Still, drawing Clemson, with the core of a team that has won 28 straight games, rather than an Oklahoma team with five victories by a touchdown or less certainly seems like a tougher task for the Buckeyes. Clemson (13-0) is making its fifth straight playoff appearance, tying Alabama for the most.

LSU is in the playoff for the first time, the only newbie in the field. The Tigers will likely bring the Heisman Trophy winner with them.
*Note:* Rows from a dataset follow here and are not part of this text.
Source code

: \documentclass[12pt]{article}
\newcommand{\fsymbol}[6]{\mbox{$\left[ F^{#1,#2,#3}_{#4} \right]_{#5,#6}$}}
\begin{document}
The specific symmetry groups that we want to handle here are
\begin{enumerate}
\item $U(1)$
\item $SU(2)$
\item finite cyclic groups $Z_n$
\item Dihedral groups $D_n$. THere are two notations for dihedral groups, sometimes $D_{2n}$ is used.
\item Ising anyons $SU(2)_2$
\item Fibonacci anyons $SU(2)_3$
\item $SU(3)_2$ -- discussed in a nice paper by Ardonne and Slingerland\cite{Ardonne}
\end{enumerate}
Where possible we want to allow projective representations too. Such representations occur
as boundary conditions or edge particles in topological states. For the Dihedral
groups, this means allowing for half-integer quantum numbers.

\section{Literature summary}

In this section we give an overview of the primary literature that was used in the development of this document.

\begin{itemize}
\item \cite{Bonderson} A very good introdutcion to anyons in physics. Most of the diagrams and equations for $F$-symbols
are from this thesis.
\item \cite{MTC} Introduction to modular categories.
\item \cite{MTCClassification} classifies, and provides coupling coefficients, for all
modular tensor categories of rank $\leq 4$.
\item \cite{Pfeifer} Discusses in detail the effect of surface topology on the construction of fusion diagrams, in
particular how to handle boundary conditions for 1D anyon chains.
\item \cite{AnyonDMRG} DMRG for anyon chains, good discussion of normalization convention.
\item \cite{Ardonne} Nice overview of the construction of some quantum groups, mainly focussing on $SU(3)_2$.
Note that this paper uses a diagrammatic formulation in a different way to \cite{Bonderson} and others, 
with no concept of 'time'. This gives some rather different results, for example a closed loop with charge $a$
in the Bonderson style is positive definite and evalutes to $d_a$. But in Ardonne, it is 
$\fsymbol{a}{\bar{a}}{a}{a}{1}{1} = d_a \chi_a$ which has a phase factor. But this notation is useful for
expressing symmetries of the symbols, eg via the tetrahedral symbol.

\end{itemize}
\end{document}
Quarterback Joe Burrow capped a record-breaking season by throwing four more touchdown passes against Georgia in the SEC championship.

Ohio State is making its third playoff appearance and first since 2016 after just missing out the previous two seasons. The Buckeyes won the first playoff championship in 2014. Their last appearance came after the 2016 season, when they were shut out by Clemson in the semifinal at the Fiesta Bowl. That was all under coach Urban Meyer. Now Ryan Day leads the Buckeyes, and in his first season as Meyer's successor has the Buckeyes unbeaten.

"Do I feel we should have been the 1 seed? Yeah. But LSU's done an unbelievable job and what Joe (Burrow) has done," Day said. "At the end of the day, you have to go beat the best to win a national championship, and Clemson certainly is that."

The Tigers are 3-0 all-time against Ohio State, all in the postseason. The Buckeyes enter the playoff with a 19-game winning streak.

"We've played them a couple times, and this is easily the most talented and most complete Ohio State team that we've played," Swinney said.

LSU and Ohio State are also led by transfer quarterbacks. Burrow started his career at Ohio State before switching schools in 2018. Buckeyes quarterback Justin Fields was at Georgia last season.

Clemson quarterback Trevor Lawrence led the Tigers to a national championship as a freshman last season, the first time since 1985 that happened.

AP Sports Writer Mitch Stacy contributed.